夜。ベランダでぽつぽつと見える明かりをぼんやりと眺めていた。
片手に、白く細長い大人しか吸えないようなものを時々口に咥える。
実は今日、仕事でミスをした。小さなミスだったが、滅多にしないものだったため、少し落ち込んだ。そして、その憂鬱な気分をぼかすためにこうして外にいる。
「......葉瀬(ようせ)...?」
私は振り返る。眠い目を擦りながら玲人(れいと)はそこに立っていた。
「ごめん、起こしちゃった?」
「ううん...」
玲人はゆっくり歩いて、隣に来た。
「...葉瀬ってさ、吸ってたんだね」
「え?あ、これの事?」
私は右手に持っていたこれを玲人に見せた。
「玲人も欲しいの?あげる。美味しいよ」
「え、いらなi」
「いーからいーから」
私は自分のを口に咥えながら、器用にもう1本取り出す。
「ほひ(ほい)」
私は玲人の手に直接渡した。
「......」
「ふぁお......それ吸うんじゃなくて、舐めるの。ほら貸してみ」
私は玲人に渡したはずのそれを手に取り、ぺりぺりと紙を捲る。
真っ白く小さなチョークよりも細い棒が出てきた。
「あれ?それ煙草じゃ...」
「ふぉふぉあふぃあれっふぉ」
「何て?」
「ココアシガレット」
私がそう言うと豆鉄砲を食らった鳩の様な顔をした。
「......は?ココアシガレット?煙草じゃないの?」
「私、煙草吸えないもん。それに吸ってるなんて言ってない」
「はぁ?」
玲人は明らかにイラッとした顔をした。なんとなくその顔が面白くて、からかってみて良かったなぁ~、なんて事を考えてにやけた。
「何にやけてんの?キモッ」
「えー!ひどーい!玲人可愛いなぁって思っただけだよぉ!」
「更にキモさが増した」
「ガーン!!ショックだわぁ!!」
私はオーバーリアクションで会話を返す。
ガリガリとココアシガレットを噛り始めた。
「ん......甘さ控えめだね...」
独り言のように呟く。

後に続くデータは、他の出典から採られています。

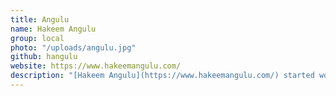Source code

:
 ```yaml
---
title: Angulu
name: Hakeem Angulu
group: local
photo: "/uploads/angulu.jpg"
github: hangulu
website: https://www.hakeemangulu.com/
description: "[Hakeem Angulu](https://www.hakeemangulu.com/) started working with MGGG through the Radcliffe Research Program in 2018, focusing on algorithms and computer experiments. He wrote his senior thesis at Harvard on a Discrete Voter Model for estimating racial polarization, advised by Moon and Thomas. They are now collaborating to extend the model and publish the results.\n"
---
```


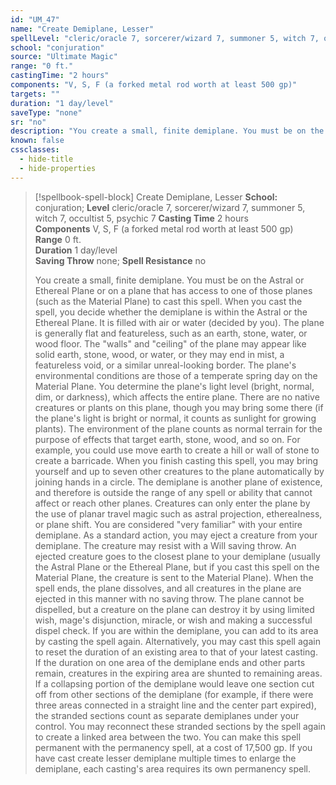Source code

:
 ```yaml
---
id: "UM_47"
name: "Create Demiplane, Lesser"
spellLevel: "cleric/oracle 7, sorcerer/wizard 7, summoner 5, witch 7, occultist 5, psychic 7"
school: "conjuration"
source: "Ultimate Magic"
range: "0 ft."
castingTime: "2 hours"
components: "V, S, F (a forked metal rod worth at least 500 gp)"
targets: ""
duration: "1 day/level"
saveType: "none"
sr: "no"
description: "You create a small, finite demiplane. You must be on the Astral or Ethereal Plane or on a plane that has access to one of those planes (such as the Material Plane) to cast this spell.  When you cast the spell, you decide whether the demiplane is within the Astral or the Ethereal Plane. It is filled with air or water (decided by you). The plane is generally flat and featureless, such as an earth, stone, water, or wood floor. The \"walls\" and \"ceiling\" of the plane may appear like solid earth, stone, wood, or water, or they may end in mist, a featureless void, or a similar unreal-looking border. The plane's environmental conditions are those of a temperate spring day on the Material Plane. You determine the plane's light level (bright, normal, dim, or darkness), which affects the entire plane.  There are no native creatures or plants on this plane, though you may bring some there (if the plane's light is bright or normal, it counts as sunlight for growing plants). The environment of the plane counts as normal terrain for the purpose of effects that target earth, stone, wood, and so on.  For example, you could use move earth to create a hill or wall of stone to create a barricade.  When you finish casting this spell, you may bring yourself and up to seven other creatures to the plane automatically by joining hands in a circle. The demiplane is another plane of existence, and therefore is outside the range of any spell or ability that cannot affect or reach other planes. Creatures can only enter the plane by the use of planar travel magic such as astral projection, etherealness, or plane shift. You are considered \"very familiar\" with your entire demiplane.  As a standard action, you may eject a creature from your demiplane. The creature may resist with a Will saving throw. An ejected creature goes to the closest plane to your demiplane (usually the Astral Plane or the Ethereal Plane, but if you cast this spell on the Material Plane, the creature is sent to the Material Plane). When the spell ends, the plane dissolves, and all creatures in the plane are ejected in this manner with no saving throw. The plane cannot be dispelled, but a creature on the plane can destroy it by using limited wish, mage's disjunction, miracle, or wish and making a successful dispel check.  If you are within the demiplane, you can add to its area by casting the spell again. Alternatively, you may cast this spell again to reset the duration of an existing area to that of your latest casting. If the duration on one area of the demiplane ends and other parts remain, creatures in the expiring area are shunted to remaining areas. If a collapsing portion of the demiplane would leave one section cut off from other sections of the demiplane (for example, if there were three areas connected in a straight line and the center part expired), the stranded sections count as separate demiplanes under your control. You may reconnect these stranded sections by the spell again to create a linked area between the two.  You can make this spell permanent with the permanency spell, at a cost of 17,500 gp. If you have cast create lesser demiplane multiple times to enlarge the demiplane, each casting's area requires its own permanency spell."
known: false
cssclasses:
  - hide-title
  - hide-properties
---
```


> [!spellbook-spell-block] Create Demiplane, Lesser
> **School:** conjuration; **Level** cleric/oracle 7, sorcerer/wizard 7, summoner 5, witch 7, occultist 5, psychic 7
> **Casting Time** 2 hours  
> **Components** V, S, F (a forked metal rod worth at least 500 gp)  
> **Range** 0 ft.  
> **Duration** 1 day/level  
> **Saving Throw** none; **Spell Resistance** no
> 
> You create a small, finite demiplane. You must be on the Astral or Ethereal Plane or on a plane that has access to one of those planes (such as the Material Plane) to cast this spell.  When you cast the spell, you decide whether the demiplane is within the Astral or the Ethereal Plane. It is filled with air or water (decided by you). The plane is generally flat and featureless, such as an earth, stone, water, or wood floor. The "walls" and "ceiling" of the plane may appear like solid earth, stone, wood, or water, or they may end in mist, a featureless void, or a similar unreal-looking border. The plane's environmental conditions are those of a temperate spring day on the Material Plane. You determine the plane's light level (bright, normal, dim, or darkness), which affects the entire plane.  There are no native creatures or plants on this plane, though you may bring some there (if the plane's light is bright or normal, it counts as sunlight for growing plants). The environment of the plane counts as normal terrain for the purpose of effects that target earth, stone, wood, and so on.  For example, you could use move earth to create a hill or wall of stone to create a barricade.  When you finish casting this spell, you may bring yourself and up to seven other creatures to the plane automatically by joining hands in a circle. The demiplane is another plane of existence, and therefore is outside the range of any spell or ability that cannot affect or reach other planes. Creatures can only enter the plane by the use of planar travel magic such as astral projection, etherealness, or plane shift. You are considered "very familiar" with your entire demiplane.  As a standard action, you may eject a creature from your demiplane. The creature may resist with a Will saving throw. An ejected creature goes to the closest plane to your demiplane (usually the Astral Plane or the Ethereal Plane, but if you cast this spell on the Material Plane, the creature is sent to the Material Plane). When the spell ends, the plane dissolves, and all creatures in the plane are ejected in this manner with no saving throw. The plane cannot be dispelled, but a creature on the plane can destroy it by using limited wish, mage's disjunction, miracle, or wish and making a successful dispel check.  If you are within the demiplane, you can add to its area by casting the spell again. Alternatively, you may cast this spell again to reset the duration of an existing area to that of your latest casting. If the duration on one area of the demiplane ends and other parts remain, creatures in the expiring area are shunted to remaining areas. If a collapsing portion of the demiplane would leave one section cut off from other sections of the demiplane (for example, if there were three areas connected in a straight line and the center part expired), the stranded sections count as separate demiplanes under your control. You may reconnect these stranded sections by the spell again to create a linked area between the two.  You can make this spell permanent with the permanency spell, at a cost of 17,500 gp. If you have cast create lesser demiplane multiple times to enlarge the demiplane, each casting's area requires its own permanency spell.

彼は何か思ったのか、こちらを向いた。
「葉瀬、今日何かあった?」
あまりにも直球過ぎて、手が一瞬止まってしまった。これでは図星だと言っているようなものだ。
「...へへっ」
「図星かよ」
なんでそんなに分かるんだろう?凄いな、スペックか?
「葉瀬、俺の前では無理して笑わなくていいんだよ」
なんとなく、胸にじわっと来た気がした。そして、玲人はココアシガレットを咥えた。
「......玲人」
「ん?」
「......撫でて」
私は少し屈んでで玲人に頭を向けた。
少し、沈黙が流れる。
恥ずかしくなって頭を上げようとすると玲人がガシッ、と頭を掴んで撫でてきた。
最初はわしゃわしゃされていたが、次第に愛でるような手つきへと変化していった。
「いい子だよ葉瀬。いつも頑張ってて偉いね」
「......本当に?」
「うん。偉い。葉瀬凄いよ」
「...ふふ、へへっ...」
私は段々と温かい気持ちになっていった。胸がぽかぽかする。玲人の甘やかしって本当、砂糖山盛り並みだよね。そういうの好きだよ。嬉しいし、私は私でいいんだって思えるよ、ありがとう。
心の中で感謝した。
「フッ...フェックシュッ...!」
長い間ベランダにいたせいで身体はすっかり冷えてしまっていた。
「大丈夫?寒い?」
「...大丈夫...はやく布団入ろ......葉瀬が温めて...」
「うん、じゃあ私も玲人で暖取っちゃお~」
「俺そんなに温かくないけど...」
「私にとっては暖です~」
そろそろ寒くなってきたから流石に入る事にした。
「玲人」
「ん?」
部屋に入ろうとする玲人を呼び止める。そして、
「ありがとう。玲人大好きだよ」
そう感謝した。
玲人が、俺も...と赤くなっているのがとても愛おしい。
そして私は部屋に戻る前に、夜の空にありがとうを流した。